_Work to be completed_. Give again, exactly as written, each line of the material below starting at the line that contains "## 🚀 **PASO 1: SUBIR EL AAB**" and ending at the line that contains "la fe (6:3-4a).". Both ends count, and no other line does.
*** Records for this task Section Begins ***
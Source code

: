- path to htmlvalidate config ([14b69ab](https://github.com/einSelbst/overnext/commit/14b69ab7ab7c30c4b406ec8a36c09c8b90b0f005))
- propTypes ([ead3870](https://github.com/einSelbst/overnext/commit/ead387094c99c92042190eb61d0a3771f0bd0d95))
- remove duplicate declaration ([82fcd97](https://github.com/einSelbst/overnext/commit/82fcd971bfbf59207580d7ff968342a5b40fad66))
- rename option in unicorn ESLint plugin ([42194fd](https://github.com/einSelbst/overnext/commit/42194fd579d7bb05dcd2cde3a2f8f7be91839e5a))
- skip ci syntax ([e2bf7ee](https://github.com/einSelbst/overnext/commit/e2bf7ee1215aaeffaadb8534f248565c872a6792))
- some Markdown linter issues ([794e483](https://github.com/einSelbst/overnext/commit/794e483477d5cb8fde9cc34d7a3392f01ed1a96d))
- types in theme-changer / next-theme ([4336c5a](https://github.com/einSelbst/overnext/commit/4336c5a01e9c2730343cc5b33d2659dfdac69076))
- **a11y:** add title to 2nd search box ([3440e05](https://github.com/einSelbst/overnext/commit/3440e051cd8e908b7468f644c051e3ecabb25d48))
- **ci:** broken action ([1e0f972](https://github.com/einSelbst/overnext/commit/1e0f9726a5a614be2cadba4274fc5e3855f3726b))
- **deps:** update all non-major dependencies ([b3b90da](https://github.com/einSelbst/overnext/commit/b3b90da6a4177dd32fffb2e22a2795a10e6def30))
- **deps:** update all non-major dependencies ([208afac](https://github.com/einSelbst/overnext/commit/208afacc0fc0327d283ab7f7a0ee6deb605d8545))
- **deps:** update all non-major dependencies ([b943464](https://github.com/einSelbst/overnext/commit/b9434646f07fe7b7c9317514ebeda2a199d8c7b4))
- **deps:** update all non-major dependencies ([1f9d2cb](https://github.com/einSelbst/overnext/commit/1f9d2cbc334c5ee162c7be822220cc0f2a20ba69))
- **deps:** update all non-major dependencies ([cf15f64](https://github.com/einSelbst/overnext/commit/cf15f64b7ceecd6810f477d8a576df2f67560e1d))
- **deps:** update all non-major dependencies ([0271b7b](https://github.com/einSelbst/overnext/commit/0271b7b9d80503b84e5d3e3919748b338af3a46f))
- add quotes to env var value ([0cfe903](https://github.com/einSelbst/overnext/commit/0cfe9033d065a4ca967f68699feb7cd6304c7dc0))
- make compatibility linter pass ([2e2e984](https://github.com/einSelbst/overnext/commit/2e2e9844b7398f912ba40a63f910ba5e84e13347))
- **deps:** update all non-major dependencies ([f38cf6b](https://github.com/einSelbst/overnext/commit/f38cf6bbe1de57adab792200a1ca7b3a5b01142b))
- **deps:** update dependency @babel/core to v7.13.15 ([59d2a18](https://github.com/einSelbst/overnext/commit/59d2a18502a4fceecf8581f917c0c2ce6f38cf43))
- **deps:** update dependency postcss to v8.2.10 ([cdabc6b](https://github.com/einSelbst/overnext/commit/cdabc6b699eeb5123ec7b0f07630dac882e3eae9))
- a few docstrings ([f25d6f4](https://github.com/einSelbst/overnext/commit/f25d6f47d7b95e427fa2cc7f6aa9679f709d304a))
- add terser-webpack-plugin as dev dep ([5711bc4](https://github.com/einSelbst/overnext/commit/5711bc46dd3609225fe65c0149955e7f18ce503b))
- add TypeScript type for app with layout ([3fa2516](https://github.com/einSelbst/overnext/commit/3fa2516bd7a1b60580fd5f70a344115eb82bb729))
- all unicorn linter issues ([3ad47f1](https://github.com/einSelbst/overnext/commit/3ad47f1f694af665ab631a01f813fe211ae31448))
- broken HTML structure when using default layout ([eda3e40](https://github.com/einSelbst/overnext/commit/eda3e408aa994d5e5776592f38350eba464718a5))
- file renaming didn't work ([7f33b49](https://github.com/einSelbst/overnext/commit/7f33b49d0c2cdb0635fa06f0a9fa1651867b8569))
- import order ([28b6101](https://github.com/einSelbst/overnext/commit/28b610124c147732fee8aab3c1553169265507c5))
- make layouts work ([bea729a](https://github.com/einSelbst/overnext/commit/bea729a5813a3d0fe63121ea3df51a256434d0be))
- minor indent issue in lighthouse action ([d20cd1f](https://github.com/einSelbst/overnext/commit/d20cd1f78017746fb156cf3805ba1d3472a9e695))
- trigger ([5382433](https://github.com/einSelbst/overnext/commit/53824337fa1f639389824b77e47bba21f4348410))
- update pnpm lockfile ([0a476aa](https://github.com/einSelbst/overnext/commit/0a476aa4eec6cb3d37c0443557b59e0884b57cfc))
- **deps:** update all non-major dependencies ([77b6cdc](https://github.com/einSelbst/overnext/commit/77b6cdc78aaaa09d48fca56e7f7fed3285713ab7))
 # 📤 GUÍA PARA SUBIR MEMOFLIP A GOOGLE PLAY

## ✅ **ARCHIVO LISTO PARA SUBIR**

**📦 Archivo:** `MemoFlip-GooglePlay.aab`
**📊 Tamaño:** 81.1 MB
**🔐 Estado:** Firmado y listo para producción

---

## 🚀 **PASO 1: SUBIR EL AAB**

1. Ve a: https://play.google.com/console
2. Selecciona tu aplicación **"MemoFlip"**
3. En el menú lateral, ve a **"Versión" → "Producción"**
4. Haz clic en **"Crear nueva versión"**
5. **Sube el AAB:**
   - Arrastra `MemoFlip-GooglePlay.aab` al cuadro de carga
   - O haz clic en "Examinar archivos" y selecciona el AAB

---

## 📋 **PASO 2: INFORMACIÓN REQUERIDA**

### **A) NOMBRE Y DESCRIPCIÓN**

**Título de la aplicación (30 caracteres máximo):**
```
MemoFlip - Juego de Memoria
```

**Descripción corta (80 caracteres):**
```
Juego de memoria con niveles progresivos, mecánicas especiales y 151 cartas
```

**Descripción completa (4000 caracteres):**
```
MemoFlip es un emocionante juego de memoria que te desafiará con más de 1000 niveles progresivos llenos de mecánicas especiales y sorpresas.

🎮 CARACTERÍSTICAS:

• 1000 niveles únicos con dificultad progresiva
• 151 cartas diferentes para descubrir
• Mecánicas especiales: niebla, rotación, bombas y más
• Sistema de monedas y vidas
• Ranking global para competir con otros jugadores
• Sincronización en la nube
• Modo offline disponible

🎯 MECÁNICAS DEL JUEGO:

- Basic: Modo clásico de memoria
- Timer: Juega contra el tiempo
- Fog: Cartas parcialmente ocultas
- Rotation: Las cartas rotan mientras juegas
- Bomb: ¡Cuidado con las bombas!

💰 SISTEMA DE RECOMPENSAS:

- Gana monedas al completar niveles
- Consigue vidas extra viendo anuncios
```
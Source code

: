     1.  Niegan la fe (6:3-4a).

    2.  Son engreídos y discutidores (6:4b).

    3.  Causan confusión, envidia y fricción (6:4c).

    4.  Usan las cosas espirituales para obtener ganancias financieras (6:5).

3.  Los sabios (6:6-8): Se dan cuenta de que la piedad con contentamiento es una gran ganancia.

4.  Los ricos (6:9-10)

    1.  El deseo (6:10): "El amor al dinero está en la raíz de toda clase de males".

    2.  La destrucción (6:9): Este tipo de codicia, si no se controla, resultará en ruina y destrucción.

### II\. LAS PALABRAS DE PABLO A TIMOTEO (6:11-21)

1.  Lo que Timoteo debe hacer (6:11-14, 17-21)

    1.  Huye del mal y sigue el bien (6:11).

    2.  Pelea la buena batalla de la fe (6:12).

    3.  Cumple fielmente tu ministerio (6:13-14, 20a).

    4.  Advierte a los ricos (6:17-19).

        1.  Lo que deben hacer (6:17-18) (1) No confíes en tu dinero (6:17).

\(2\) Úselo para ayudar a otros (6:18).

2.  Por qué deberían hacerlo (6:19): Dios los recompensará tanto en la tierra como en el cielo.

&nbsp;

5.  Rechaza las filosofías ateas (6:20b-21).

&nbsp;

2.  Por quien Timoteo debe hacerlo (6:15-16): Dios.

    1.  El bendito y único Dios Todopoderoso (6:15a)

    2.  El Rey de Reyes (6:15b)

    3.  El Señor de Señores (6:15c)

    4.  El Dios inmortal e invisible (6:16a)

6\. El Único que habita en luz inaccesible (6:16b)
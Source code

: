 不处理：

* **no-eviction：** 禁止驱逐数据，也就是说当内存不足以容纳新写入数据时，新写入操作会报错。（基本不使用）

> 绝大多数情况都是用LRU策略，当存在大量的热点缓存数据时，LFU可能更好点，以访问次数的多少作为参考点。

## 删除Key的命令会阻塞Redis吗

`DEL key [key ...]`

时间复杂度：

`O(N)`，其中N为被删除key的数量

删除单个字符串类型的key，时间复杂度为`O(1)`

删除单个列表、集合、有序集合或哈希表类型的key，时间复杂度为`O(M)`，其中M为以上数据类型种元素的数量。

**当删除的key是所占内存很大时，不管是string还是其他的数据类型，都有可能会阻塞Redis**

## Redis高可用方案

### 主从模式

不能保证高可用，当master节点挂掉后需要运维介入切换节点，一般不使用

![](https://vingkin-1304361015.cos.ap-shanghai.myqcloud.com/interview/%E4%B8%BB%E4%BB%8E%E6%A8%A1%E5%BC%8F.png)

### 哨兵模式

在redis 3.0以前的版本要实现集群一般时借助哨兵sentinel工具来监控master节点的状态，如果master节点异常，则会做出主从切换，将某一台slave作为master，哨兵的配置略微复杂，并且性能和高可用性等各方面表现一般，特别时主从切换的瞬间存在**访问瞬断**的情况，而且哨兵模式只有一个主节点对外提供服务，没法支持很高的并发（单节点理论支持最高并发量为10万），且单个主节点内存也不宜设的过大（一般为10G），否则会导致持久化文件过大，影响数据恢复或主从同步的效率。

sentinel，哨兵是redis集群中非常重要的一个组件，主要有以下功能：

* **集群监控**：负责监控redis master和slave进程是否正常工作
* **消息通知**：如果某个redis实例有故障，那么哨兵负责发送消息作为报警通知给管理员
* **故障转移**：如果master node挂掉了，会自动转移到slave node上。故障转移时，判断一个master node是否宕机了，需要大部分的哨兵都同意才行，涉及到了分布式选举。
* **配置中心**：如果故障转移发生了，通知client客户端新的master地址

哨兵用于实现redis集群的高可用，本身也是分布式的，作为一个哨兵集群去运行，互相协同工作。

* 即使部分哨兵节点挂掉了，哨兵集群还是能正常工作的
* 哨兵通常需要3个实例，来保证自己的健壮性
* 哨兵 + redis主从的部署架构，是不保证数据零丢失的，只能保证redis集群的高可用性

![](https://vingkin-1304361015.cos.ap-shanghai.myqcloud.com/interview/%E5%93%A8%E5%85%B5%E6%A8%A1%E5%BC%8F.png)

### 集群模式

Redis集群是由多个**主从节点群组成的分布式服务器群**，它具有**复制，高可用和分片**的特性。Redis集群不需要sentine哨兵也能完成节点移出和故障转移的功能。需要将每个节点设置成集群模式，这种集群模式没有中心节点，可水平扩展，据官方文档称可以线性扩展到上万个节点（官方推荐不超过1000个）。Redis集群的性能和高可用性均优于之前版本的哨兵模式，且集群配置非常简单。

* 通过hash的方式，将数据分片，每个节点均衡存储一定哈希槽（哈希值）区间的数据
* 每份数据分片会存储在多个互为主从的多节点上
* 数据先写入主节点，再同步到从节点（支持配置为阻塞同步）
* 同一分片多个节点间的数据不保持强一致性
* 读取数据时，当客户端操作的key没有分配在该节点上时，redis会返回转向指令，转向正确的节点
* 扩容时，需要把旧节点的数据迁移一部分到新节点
*** Records for this task Section Ends ***
_Result for this task_.
## 🚀 **PASO 1: SUBIR EL AAB**

1. Ve a: https://play.google.com/console
2. Selecciona tu aplicación **"MemoFlip"**
3. En el menú lateral, ve a **"Versión" → "Producción"**
4. Haz clic en **"Crear nueva versión"**
5. **Sube el AAB:**
   - Arrastra `MemoFlip-GooglePlay.aab` al cuadro de carga
   - O haz clic en "Examinar archivos" y selecciona el AAB

---

## 📋 **PASO 2: INFORMACIÓN REQUERIDA**

### **A) NOMBRE Y DESCRIPCIÓN**

**Título de la aplicación (30 caracteres máximo):**
```
MemoFlip - Juego de Memoria
```

**Descripción corta (80 caracteres):**
```
Juego de memoria con niveles progresivos, mecánicas especiales y 151 cartas
```

**Descripción completa (4000 caracteres):**
```
MemoFlip es un emocionante juego de memoria que te desafiará con más de 1000 niveles progresivos llenos de mecánicas especiales y sorpresas.

🎮 CARACTERÍSTICAS:

• 1000 niveles únicos con dificultad progresiva
• 151 cartas diferentes para descubrir
• Mecánicas especiales: niebla, rotación, bombas y más
• Sistema de monedas y vidas
• Ranking global para competir con otros jugadores
• Sincronización en la nube
• Modo offline disponible

🎯 MECÁNICAS DEL JUEGO:

- Basic: Modo clásico de memoria
- Timer: Juega contra el tiempo
- Fog: Cartas parcialmente ocultas
- Rotation: Las cartas rotan mientras juegas
- Bomb: ¡Cuidado con las bombas!

💰 SISTEMA DE RECOMPENSAS:

- Gana monedas al completar niveles
- Consigue vidas extra viendo anuncios
```
Source code

:     1.  Niegan la fe (6:3-4a).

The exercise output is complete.